I personally don't have driver-writing experience for caching-IO
(RAID?) controllers. But why wouldn't you make the cache mappable
over PCI?
I understand that you might want to structure a driver the other way
around, but still, having your memory window available over PCI makes
things easier to debug, so I can imagine the software developpers
pushing their hardware colleagues for this "feature".
> actually saves pictures that way in reality - they all need processing to
> show up. Even when the graphics card does things like mpeg2 decoding in
> hardware, the decoding logic is not set up the way the data comes off the
> disk in any case I know of.
I wrote a driver for a zoran-chipset frame-grabber card. The "natural"
way to save a video stream was exactly the way it came out of the
card. And the card was structured that you could put on an "mpeg
decoder" (or encoder) chip, and you could DMA the stream directly into
that chip.
Now in this case, you'd still need the data somewhere in a cache
memory on your controller card to be able to circumvent the data
moving over the PCI bus twice. So if you're right (and you're always
right :-) about no controller cards having PCI accessable buffer
memory, then we're still stuck.
> > It needs of
> > course its own memory, but then you can see it as a NUMA architecture and
> > we already have the support for this. Create a new memory zone for the
> > device memory and keep the pages reserved. Now you can use it almost like
> > other memory, e.g. reading from/writing to it using address_space_ops.
>
> You need to have a damn special sound card to do the above.
The way soundcards are commonly programmed, they don't play from their
own memory, but from main memory. However, they all can play from
their own memory.
> And you wouldn't need a new memory zone - the kernel wouldn't ever touch
> the memory anyway, you'd just ioremap() it if you needed to access it
> programmatically in addition to the streaming of data off disk.

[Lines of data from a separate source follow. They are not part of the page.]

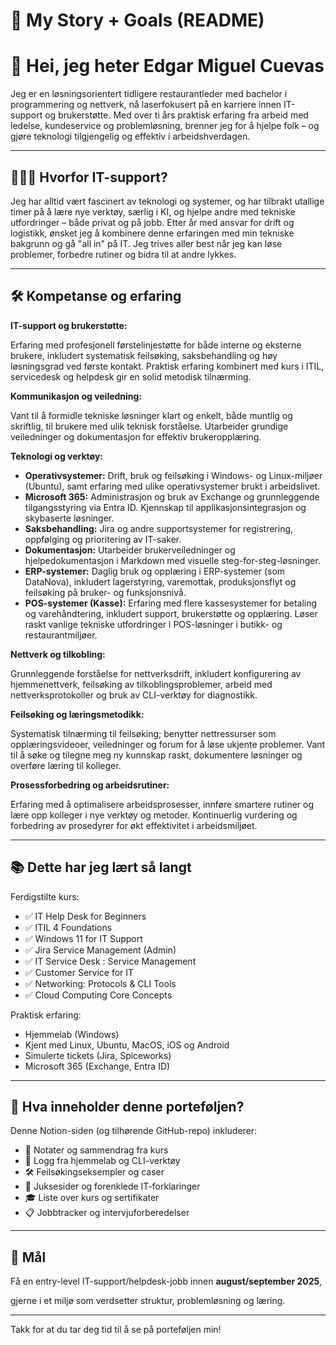 # 🧠 My Story + Goals (README)

# 👋 Hei, jeg heter Edgar Miguel Cuevas

Jeg er en løsningsorientert tidligere restaurantleder med bachelor i programmering og nettverk, nå laserfokusert på en karriere innen IT-support og brukerstøtte. Med over ti års praktisk erfaring fra arbeid med ledelse, kundeservice og problemløsning, brenner jeg for å hjelpe folk – og gjøre teknologi tilgjengelig og effektiv i arbeidshverdagen.

---

## 🎯**🧑‍💻 Hvorfor IT-support?**

Jeg har alltid vært fascinert av teknologi og systemer, og har tilbrakt utallige timer på å lære nye verktøy, særlig i KI, og hjelpe andre med tekniske utfordringer – både privat og på jobb. Etter år med ansvar for drift og logistikk, ønsket jeg å kombinere denne erfaringen med min tekniske bakgrunn og gå "all in" på IT. Jeg trives aller best når jeg kan løse problemer, forbedre rutiner og bidra til at andre lykkes.

---

## **🛠️ Kompetanse og erfaring**

**IT-support og brukerstøtte:**

Erfaring med profesjonell førstelinjestøtte for både interne og eksterne brukere, inkludert systematisk feilsøking, saksbehandling og høy løsningsgrad ved første kontakt. Praktisk erfaring kombinert med kurs i ITIL, servicedesk og helpdesk gir en solid metodisk tilnærming.

**Kommunikasjon og veiledning:**

Vant til å formidle tekniske løsninger klart og enkelt, både muntlig og skriftlig, til brukere med ulik teknisk forståelse. Utarbeider grundige veiledninger og dokumentasjon for effektiv brukeropplæring.

**Teknologi og verktøy:**

- **Operativsystemer:** Drift, bruk og feilsøking i Windows- og Linux-miljøer (Ubuntu), samt erfaring med ulike operativsystemer brukt i arbeidslivet.
- **Microsoft 365:** Administrasjon og bruk av Exchange og grunnleggende tilgangsstyring via Entra ID. Kjennskap til applikasjonsintegrasjon og skybaserte løsninger.
- **Saksbehandling:** Jira og andre supportsystemer for registrering, oppfølging og prioritering av IT-saker.
- **Dokumentasjon:** Utarbeider brukerveiledninger og hjelpedokumentasjon i Markdown med visuelle steg-for-steg-løsninger.
- **ERP-systemer:** Daglig bruk og opplæring i ERP-systemer (som DataNova), inkludert lagerstyring, varemottak, produksjonsflyt og feilsøking på bruker- og funksjonsnivå.
- **POS-systemer (Kasse):** Erfaring med flere kassesystemer for betaling og varehåndtering, inkludert support, brukerstøtte og opplæring. Løser raskt vanlige tekniske utfordringer i POS-løsninger i butikk- og restaurantmiljøer.

**Nettverk og tilkobling:**

Grunnleggende forståelse for nettverksdrift, inkludert konfigurering av hjemmenettverk, feilsøking av tilkoblingsproblemer, arbeid med nettverksprotokoller og bruk av CLI-verktøy for diagnostikk.

**Feilsøking og læringsmetodikk:**

Systematisk tilnærming til feilsøking; benytter nettressurser som opplæringsvideoer, veiledninger og forum for å løse ukjente problemer. Vant til å søke og tilegne meg ny kunnskap raskt, dokumentere løsninger og overføre læring til kolleger.

**Prosessforbedring og arbeidsrutiner:**

Erfaring med å optimalisere arbeidsprosesser, innføre smartere rutiner og lære opp kolleger i nye verktøy og metoder. Kontinuerlig vurdering og forbedring av prosedyrer for økt effektivitet i arbeidsmiljøet.

---

## 📚 Dette har jeg lært så langt

Ferdigstilte kurs:

- ✅ IT Help Desk for Beginners
- ✅ ITIL 4 Foundations
- ✅ Windows 11 for IT Support
- ✅ Jira Service Management (Admin)
- ✅ IT Service Desk : Service Management
- ✅ Customer Service for IT
- ✅ Networking: Protocols & CLI Tools
- ✅ Cloud Computing Core Concepts

Praktisk erfaring:

- Hjemmelab (Windows)
- Kjent med Linux, Ubuntu, MacOS, iOS og Android
- Simulerte tickets (Jira, Spiceworks)
- Microsoft 365 (Exchange, Entra ID)

---

## 🚀 Hva inneholder denne porteføljen?

Denne Notion-siden (og tilhørende GitHub-repo) inkluderer:

- 📘 Notater og sammendrag fra kurs
- 🧪 Logg fra hjemmelab og CLI-verktøy
- 🛠️ Feilsøkingseksempler og caser
- 🧾 Juksesider og forenklede IT-forklaringer
- 🎓 Liste over kurs og sertifikater
- 📋 Jobbtracker og intervjuforberedelser

---

## 🌱 Mål

Få en entry-level IT-support/helpdesk-jobb innen **august/september 2025**,

gjerne i et miljø som verdsetter struktur, problemløsning og læring.

---

Takk for at du tar deg tid til å se på porteføljen min!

That's the way things currently work. If you start thinking about it
as a NUMA, it may improve the situation for "common users" too.
A PC is a NUMA machine! We have disk (swap) and main memory. We also
have a frame buffer, which doesn't currently fit into our memory
architecture.
Now if we design the NUMA support correctly, just filling in "disk has
a seek-time of 10ms, and 20Mb per second throughput when accessed
linearly" NUMA may on it's own "tune" the swapper to do the right
thing. And once parametrized like this, we can also handle say a
leftover piece of framebuffer!
You dislike making things too general. I agree with that. However, you
also say that you like it when a simple abstraction suddenly makes a
bunch of previously differrent things all the same. It's all a
question of degree.
And I expect that when we do the math on say "disk" as a NUMA area, we
might find that the advice becomes to do IO in 16k chunks. Even though
the hardware tells us on a 4k page basis wether or not a page has been
accessed, we migh be better off aggregating this info to virtual pages
of 16k, and doing IO on chunks of that size.
Now, this swap thingy is just a hunch that I have, which may or may
not be true. But I expect it to be found automatic once we implement
NUMA support in just the right way.
Now, don't get me wrong: I'm not advocating that we immediately start
working towards that NUMA thingy. It's just something to keep in the
back of your head. Maybe the NUMA stuff qualifies as "too general for
too little benefit" in your eyes. I can go along with that. For now.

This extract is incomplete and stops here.